### PROBLEM DESCRIPTION
When you transcribe the entries below, begin at their first line and stop after the line containing "cidade em cidade;"; pictures stay out.

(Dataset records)
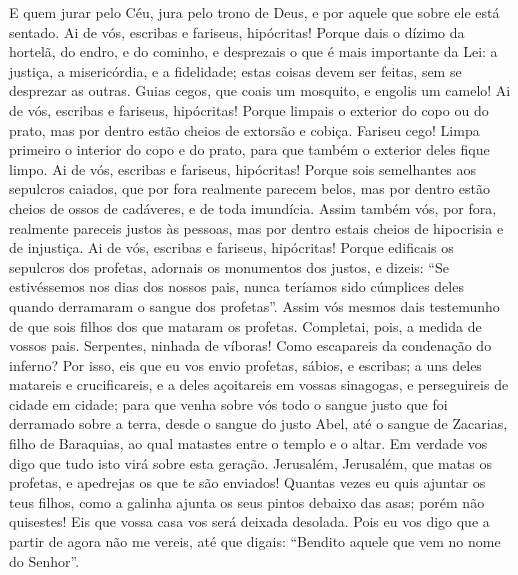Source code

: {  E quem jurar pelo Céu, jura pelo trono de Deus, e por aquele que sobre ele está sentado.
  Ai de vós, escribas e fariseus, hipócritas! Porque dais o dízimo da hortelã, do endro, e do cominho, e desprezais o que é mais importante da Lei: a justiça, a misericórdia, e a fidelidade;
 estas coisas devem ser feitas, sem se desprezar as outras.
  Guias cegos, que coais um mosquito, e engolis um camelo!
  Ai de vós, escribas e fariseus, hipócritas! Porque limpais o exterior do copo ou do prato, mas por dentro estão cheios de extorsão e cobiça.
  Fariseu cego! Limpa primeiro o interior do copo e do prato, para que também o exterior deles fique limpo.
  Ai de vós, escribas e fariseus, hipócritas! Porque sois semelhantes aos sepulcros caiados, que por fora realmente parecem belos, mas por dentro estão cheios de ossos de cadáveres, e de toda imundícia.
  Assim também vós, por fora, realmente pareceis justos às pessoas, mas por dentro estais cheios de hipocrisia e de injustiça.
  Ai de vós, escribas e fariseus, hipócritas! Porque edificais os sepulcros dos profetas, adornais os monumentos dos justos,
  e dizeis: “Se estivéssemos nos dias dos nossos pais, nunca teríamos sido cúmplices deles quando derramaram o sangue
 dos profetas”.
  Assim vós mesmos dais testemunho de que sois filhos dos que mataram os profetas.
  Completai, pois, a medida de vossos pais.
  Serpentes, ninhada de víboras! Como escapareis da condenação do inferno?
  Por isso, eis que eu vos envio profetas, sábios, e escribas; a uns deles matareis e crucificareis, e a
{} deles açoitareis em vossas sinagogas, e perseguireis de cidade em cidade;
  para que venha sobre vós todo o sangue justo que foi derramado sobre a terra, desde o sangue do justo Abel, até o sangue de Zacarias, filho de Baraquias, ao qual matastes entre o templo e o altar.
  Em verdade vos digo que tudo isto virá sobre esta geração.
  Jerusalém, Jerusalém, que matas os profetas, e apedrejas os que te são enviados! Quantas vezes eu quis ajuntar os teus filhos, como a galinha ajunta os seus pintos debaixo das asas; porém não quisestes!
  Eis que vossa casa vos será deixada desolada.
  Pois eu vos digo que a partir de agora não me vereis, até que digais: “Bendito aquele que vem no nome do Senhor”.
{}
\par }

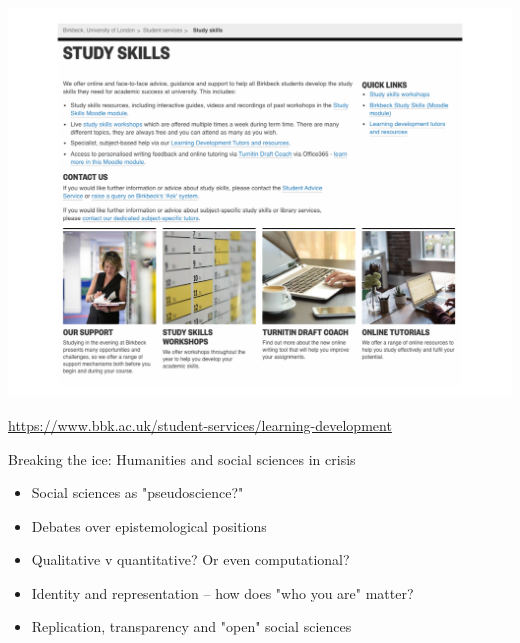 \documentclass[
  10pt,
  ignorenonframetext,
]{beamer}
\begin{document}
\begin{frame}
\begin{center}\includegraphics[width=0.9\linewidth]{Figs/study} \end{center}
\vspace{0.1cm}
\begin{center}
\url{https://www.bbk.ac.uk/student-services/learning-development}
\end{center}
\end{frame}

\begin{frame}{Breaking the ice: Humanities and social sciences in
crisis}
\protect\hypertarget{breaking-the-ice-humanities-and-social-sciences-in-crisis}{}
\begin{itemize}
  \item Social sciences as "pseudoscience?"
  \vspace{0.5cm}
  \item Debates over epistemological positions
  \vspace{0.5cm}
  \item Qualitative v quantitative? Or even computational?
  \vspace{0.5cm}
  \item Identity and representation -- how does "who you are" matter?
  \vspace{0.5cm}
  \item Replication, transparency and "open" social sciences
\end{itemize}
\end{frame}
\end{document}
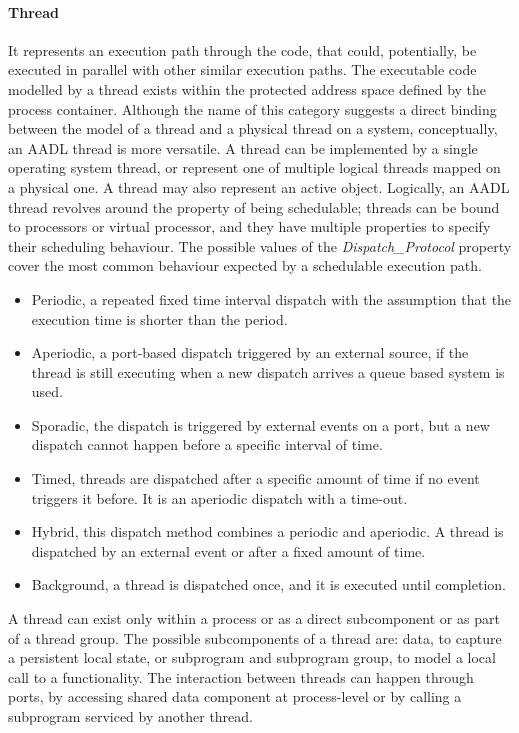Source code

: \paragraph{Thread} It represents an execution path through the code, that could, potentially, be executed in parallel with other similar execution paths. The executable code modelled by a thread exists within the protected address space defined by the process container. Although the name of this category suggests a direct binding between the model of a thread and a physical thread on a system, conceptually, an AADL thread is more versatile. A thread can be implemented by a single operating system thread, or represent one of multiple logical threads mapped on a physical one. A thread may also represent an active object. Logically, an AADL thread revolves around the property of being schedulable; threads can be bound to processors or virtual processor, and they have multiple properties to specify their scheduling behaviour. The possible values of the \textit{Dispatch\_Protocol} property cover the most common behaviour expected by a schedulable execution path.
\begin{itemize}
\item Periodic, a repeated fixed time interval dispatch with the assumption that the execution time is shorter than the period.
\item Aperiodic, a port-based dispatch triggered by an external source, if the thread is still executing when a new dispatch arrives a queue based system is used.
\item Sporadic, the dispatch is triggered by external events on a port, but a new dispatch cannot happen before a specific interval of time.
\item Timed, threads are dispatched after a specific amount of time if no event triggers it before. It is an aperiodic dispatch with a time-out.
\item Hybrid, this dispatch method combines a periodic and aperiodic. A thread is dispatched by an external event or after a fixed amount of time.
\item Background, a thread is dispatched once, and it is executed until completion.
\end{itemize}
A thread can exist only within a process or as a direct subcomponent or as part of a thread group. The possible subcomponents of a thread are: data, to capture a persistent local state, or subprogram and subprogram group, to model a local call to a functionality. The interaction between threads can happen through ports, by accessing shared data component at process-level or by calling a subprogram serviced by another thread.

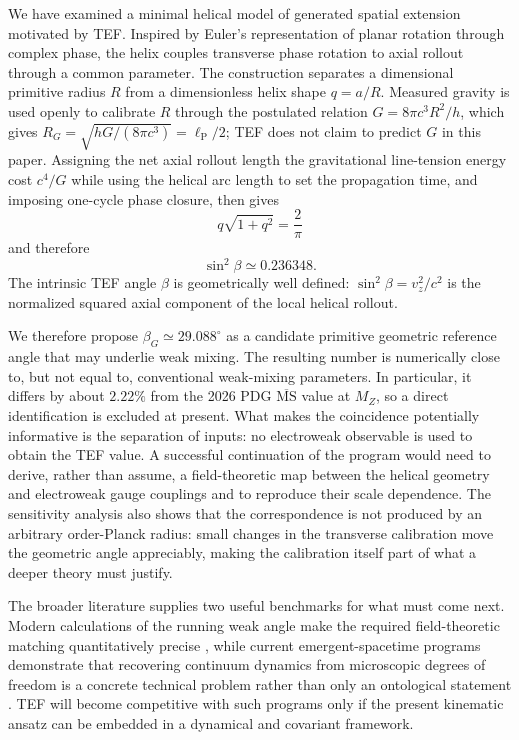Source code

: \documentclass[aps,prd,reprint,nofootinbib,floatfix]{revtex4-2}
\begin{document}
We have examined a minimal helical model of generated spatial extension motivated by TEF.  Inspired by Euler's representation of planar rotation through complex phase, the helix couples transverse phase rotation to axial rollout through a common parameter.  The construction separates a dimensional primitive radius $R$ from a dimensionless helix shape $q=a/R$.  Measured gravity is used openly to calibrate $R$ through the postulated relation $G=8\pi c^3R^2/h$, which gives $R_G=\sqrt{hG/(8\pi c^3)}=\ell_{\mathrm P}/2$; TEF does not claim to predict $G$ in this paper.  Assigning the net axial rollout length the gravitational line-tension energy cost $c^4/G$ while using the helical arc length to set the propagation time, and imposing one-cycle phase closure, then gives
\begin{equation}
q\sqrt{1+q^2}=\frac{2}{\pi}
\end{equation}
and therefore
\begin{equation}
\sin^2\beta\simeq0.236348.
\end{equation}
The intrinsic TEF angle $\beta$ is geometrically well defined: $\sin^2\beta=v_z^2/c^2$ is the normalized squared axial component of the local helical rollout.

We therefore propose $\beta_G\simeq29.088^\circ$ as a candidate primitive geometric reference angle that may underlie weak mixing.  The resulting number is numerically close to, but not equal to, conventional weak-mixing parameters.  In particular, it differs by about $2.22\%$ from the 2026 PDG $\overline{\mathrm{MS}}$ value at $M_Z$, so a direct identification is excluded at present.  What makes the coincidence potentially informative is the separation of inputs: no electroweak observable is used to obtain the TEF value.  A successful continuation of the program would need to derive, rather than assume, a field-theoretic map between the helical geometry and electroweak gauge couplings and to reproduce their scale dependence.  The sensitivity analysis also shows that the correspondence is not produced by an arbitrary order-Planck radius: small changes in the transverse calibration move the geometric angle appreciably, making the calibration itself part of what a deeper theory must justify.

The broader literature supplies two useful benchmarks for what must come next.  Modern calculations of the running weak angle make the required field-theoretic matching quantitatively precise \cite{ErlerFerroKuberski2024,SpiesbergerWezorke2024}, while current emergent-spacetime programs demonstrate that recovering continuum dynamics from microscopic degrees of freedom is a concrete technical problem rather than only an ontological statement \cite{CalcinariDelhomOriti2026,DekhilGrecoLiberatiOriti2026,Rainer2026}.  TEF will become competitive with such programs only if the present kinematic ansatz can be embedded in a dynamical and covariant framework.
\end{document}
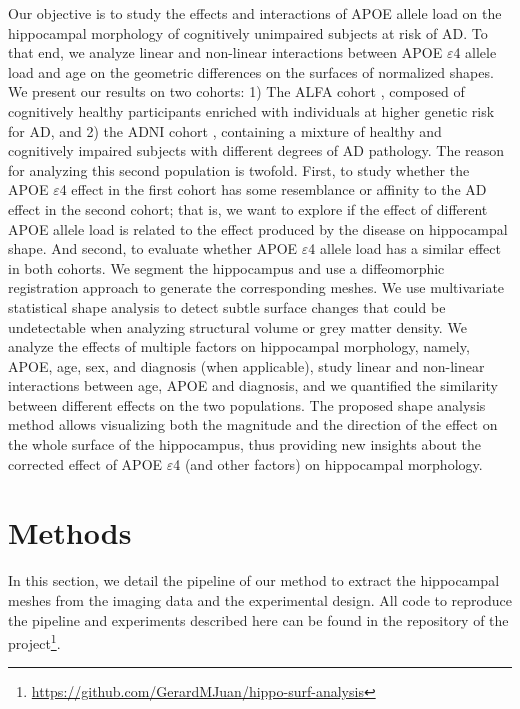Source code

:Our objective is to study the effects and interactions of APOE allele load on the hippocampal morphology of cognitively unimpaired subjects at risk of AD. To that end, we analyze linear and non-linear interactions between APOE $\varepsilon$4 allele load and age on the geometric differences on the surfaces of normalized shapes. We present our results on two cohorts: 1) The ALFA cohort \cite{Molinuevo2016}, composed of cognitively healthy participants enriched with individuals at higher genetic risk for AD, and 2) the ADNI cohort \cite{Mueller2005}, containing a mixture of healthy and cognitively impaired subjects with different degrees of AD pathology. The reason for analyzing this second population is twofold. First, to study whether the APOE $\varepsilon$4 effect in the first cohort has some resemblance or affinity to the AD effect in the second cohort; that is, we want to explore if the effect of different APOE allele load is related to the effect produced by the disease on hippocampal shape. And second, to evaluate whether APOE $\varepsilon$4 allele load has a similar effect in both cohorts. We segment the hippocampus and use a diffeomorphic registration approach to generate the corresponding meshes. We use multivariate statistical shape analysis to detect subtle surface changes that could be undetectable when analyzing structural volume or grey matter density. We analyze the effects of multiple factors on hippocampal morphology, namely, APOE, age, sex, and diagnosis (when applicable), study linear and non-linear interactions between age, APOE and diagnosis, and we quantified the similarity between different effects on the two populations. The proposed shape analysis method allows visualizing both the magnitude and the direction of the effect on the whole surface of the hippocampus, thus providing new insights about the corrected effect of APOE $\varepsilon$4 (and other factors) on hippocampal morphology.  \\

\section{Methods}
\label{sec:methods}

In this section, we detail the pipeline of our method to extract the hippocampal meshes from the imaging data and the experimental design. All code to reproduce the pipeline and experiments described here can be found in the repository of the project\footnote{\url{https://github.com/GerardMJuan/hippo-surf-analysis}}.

### RESPONSE
Source code

: {  E quem jurar pelo Céu, jura pelo trono de Deus, e por aquele que sobre ele está sentado.
  Ai de vós, escribas e fariseus, hipócritas! Porque dais o dízimo da hortelã, do endro, e do cominho, e desprezais o que é mais importante da Lei: a justiça, a misericórdia, e a fidelidade;
 estas coisas devem ser feitas, sem se desprezar as outras.
  Guias cegos, que coais um mosquito, e engolis um camelo!
  Ai de vós, escribas e fariseus, hipócritas! Porque limpais o exterior do copo ou do prato, mas por dentro estão cheios de extorsão e cobiça.
  Fariseu cego! Limpa primeiro o interior do copo e do prato, para que também o exterior deles fique limpo.
  Ai de vós, escribas e fariseus, hipócritas! Porque sois semelhantes aos sepulcros caiados, que por fora realmente parecem belos, mas por dentro estão cheios de ossos de cadáveres, e de toda imundícia.
  Assim também vós, por fora, realmente pareceis justos às pessoas, mas por dentro estais cheios de hipocrisia e de injustiça.
  Ai de vós, escribas e fariseus, hipócritas! Porque edificais os sepulcros dos profetas, adornais os monumentos dos justos,
  e dizeis: “Se estivéssemos nos dias dos nossos pais, nunca teríamos sido cúmplices deles quando derramaram o sangue
 dos profetas”.
  Assim vós mesmos dais testemunho de que sois filhos dos que mataram os profetas.
  Completai, pois, a medida de vossos pais.
  Serpentes, ninhada de víboras! Como escapareis da condenação do inferno?
  Por isso, eis que eu vos envio profetas, sábios, e escribas; a uns deles matareis e crucificareis, e a
{} deles açoitareis em vossas sinagogas, e perseguireis de cidade em cidade;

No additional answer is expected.